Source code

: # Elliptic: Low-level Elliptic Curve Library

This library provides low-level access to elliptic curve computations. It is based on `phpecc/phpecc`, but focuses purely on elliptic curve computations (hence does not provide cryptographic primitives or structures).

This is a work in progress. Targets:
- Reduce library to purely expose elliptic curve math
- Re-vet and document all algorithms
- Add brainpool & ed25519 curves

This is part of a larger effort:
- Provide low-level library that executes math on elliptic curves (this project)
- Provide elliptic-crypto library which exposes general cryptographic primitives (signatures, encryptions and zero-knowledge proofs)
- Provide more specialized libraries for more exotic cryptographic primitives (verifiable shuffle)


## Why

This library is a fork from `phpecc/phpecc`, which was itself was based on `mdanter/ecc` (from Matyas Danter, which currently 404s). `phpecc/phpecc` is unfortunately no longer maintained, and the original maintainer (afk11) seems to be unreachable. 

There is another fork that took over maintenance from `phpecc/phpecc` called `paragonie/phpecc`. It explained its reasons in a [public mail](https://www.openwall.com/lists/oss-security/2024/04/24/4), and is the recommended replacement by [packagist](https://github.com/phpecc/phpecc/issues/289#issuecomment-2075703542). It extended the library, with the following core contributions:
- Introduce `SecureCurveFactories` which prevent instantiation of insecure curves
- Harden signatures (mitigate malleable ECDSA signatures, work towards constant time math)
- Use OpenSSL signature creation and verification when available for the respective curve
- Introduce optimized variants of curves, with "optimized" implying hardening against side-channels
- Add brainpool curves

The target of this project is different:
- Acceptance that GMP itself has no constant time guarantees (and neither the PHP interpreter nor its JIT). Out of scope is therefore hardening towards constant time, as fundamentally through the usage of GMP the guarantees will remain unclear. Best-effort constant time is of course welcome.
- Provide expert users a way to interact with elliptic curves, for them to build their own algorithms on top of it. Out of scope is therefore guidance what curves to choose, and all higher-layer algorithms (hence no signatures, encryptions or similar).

===============

▶ **The problem**: Reproduce exactly the section above that begins at the line containing "- Provide low-level" and ends at the line containing "This library is", leaving out all other lines.

▶ **Response for this exercise**:
- Provide low-level library that executes math on elliptic curves (this project)
- Provide elliptic-crypto library which exposes general cryptographic primitives (signatures, encryptions and zero-knowledge proofs)
- Provide more specialized libraries for more exotic cryptographic primitives (verifiable shuffle)


## Why

This library is a fork from `phpecc/phpecc`, which was itself was based on `mdanter/ecc` (from Matyas Danter, which currently 404s). `phpecc/phpecc` is unfortunately no longer maintained, and the original maintainer (afk11) seems to be unreachable. 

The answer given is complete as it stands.